This type of option exercise is extremely common in government contracts. I don’t think there’s much to read into on that front.

The option is common (its particulars of the award is at https://www.usaspending.gov/award/CONT_AWD_70RCSJ24FR0000019... ). The fact that the option needed to be done rather than DHS continuing to support CVE and related programs is an abandonment of the responsibilities of the organization to try to keep computer systems secure.

https://www.cisa.gov/news-events/directives/bod-22-01-reduci...

   A binding operational directive is a compulsory direction to federal, executive branch, departments and agencies for purposes of safeguarding federal information and information systems.

   Section 3553(b)(2) of title 44, U.S. Code, authorizes the Secretary of the Department of Homeland Security (DHS) to develop and oversee the implementation of binding operational directives.

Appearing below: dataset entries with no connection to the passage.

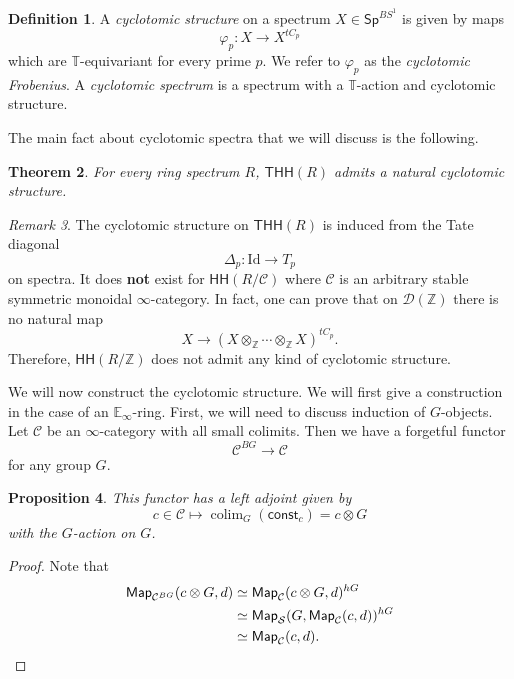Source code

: \documentclass[10pt, oneside]{memoir}
\newtheorem{thm}{Theorem}[subsection]
\newtheorem{prop}[thm]{Proposition}
\theoremstyle{definition}
\newtheorem{defn}[thm]{Definition}
\theoremstyle{remark}
\newtheorem{rmk}[thm]{Remark}
\theoremstyle{plain}
\theoremstyle{definition}
\theoremstyle{remark}
\newcommand{\Z}{\mathbb{Z}}
\newcommand{\E}{\mathbb{E}}
\newcommand{\mc}[1]{\mathcal{#1}}
\newcommand{\T}{\mathbb{T}}
\newcommand{\mr}[1]{\mathrm{#1}}
\newcommand{\ms}[1]{\mathsf{#1}}
\newcommand{\1}{\mathbf{1}}
\newcommand{\2}{\mathbf{2}}
\newcommand{\3}{\mathbf{3}}
\newcommand{\THH}{\ms{THH}}
\newcommand{\HH}{\ms{HH}}
\DeclareMathOperator*{\colim}{colim}
\begin{document}
\begin{defn}
    A \textit{cyclotomic structure} on a spectrum \(X \in \ms{Sp}^{BS^1} \) is given by maps
    \[ \varphi_p \colon X \to X^{tC_p} \]
    which are \(\T \)-equivariant for every prime \(p \). We refer to \(\varphi_p \) as the \textit{cyclotomic Frobenius}. A \textit{cyclotomic spectrum} is a spectrum with a \(\T \)-action and cyclotomic structure.
\end{defn}

The main fact about cyclotomic spectra that we will discuss is the following.
\begin{thm}
    For every ring spectrum \(R \), \(\THH(R) \) admits a natural cyclotomic structure.
\end{thm}

\begin{rmk}
    The cyclotomic structure on \(\THH(R) \) is induced from the Tate diagonal
    \[ \Delta_p \colon \mr{Id} \to T_p \]
    on spectra. It does \textbf{not} exist for \(\HH(R/\mc{C}) \) where \(\mc{C} \) is an arbitrary stable symmetric monoidal \(\infty \)-category. In fact, one can prove that on \(\mc{D}(\Z) \) there is no natural map
    \[ X \to (X \otimes_{\Z} \cdots \otimes_{\Z} X)^{t C_p}. \]
    Therefore, \(\HH(R/\Z) \) does not admit any kind of cyclotomic structure.
\end{rmk}

We will now construct the cyclotomic structure. We will first give a construction in the case of an \(\E_{\infty} \)-ring. First, we will need to discuss induction of \(G \)-objects. Let \(\mc{C} \) be an \(\infty \)-category with all small colimits. Then we have a forgetful functor
\[ \mc{C}^{BG} \to \mc{C} \]
for any group \(G \).

\begin{prop}
    This functor has a left adjoint given by
    \[ c \in \mc{C} \mapsto \colim_G (\ms{const}_c) = c \otimes G \]
    with the \(G \)-action on \(G \).
\end{prop}

\begin{proof}
    Note that
    \begin{align*}
        \ms{Map}_{\mc{C}^{BG}}(c \otimes G, d) &\simeq \ms{Map}_{\mc{C}}(c \otimes G, d)^{hG} \\
        &\simeq \ms{Map}_{\mc{S}}(G, \ms{Map}_{\mc{C}}(c, d))^{hG} \\
        &\simeq \ms{Map}_{\mc{C}}(c, d). \qedhere
    \end{align*}
\end{proof}
\end{document}
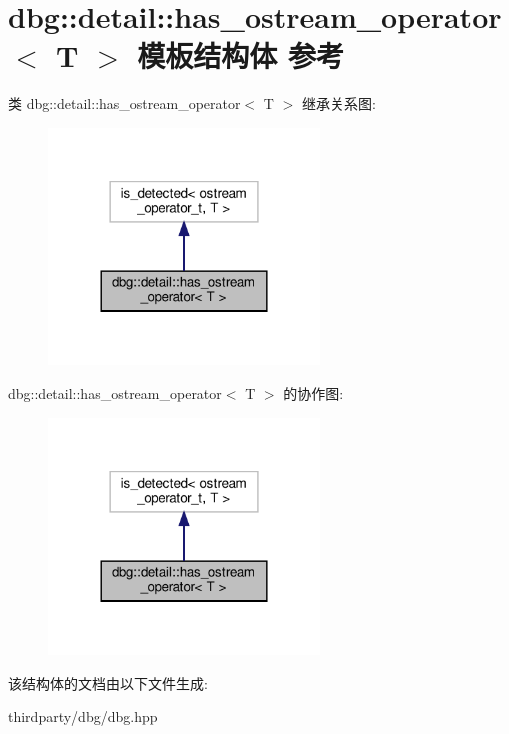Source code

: \hypertarget{structdbg_1_1detail_1_1has__ostream__operator}{}\section{dbg\+:\+:detail\+:\+:has\+\_\+ostream\+\_\+operator$<$ T $>$ 模板结构体 参考}
\label{structdbg_1_1detail_1_1has__ostream__operator}


类 dbg\+:\+:detail\+:\+:has\+\_\+ostream\+\_\+operator$<$ T $>$ 继承关系图\+:
\nopagebreak
\begin{figure}[H]
\begin{center}
\leavevmode
\includegraphics[width=204pt]{structdbg_1_1detail_1_1has__ostream__operator__inherit__graph}
\end{center}
\end{figure}


dbg\+:\+:detail\+:\+:has\+\_\+ostream\+\_\+operator$<$ T $>$ 的协作图\+:
\nopagebreak
\begin{figure}[H]
\begin{center}
\leavevmode
\includegraphics[width=204pt]{structdbg_1_1detail_1_1has__ostream__operator__coll__graph}
\end{center}
\end{figure}


该结构体的文档由以下文件生成\+:\begin{DoxyCompactItemize}
\item 
thirdparty/dbg/dbg.\+hpp\end{DoxyCompactItemize}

   Federal agencies are required to comply with DHS-developed directives.

   ...

   Remediate each vulnerability according to the timelines set forth in the CISA-managed vulnerability catalog. The catalog will list exploited vulnerabilities that carry significant risk to the federal enterprise with the requirement to remediate within 6 months for vulnerabilities with a Common Vulnerabilities and Exposures (CVE) ID assigned prior to 2021 and within two weeks for all other vulnerabilities. These default timelines may be adjusted in the case of grave risk to the Federal Enterprise.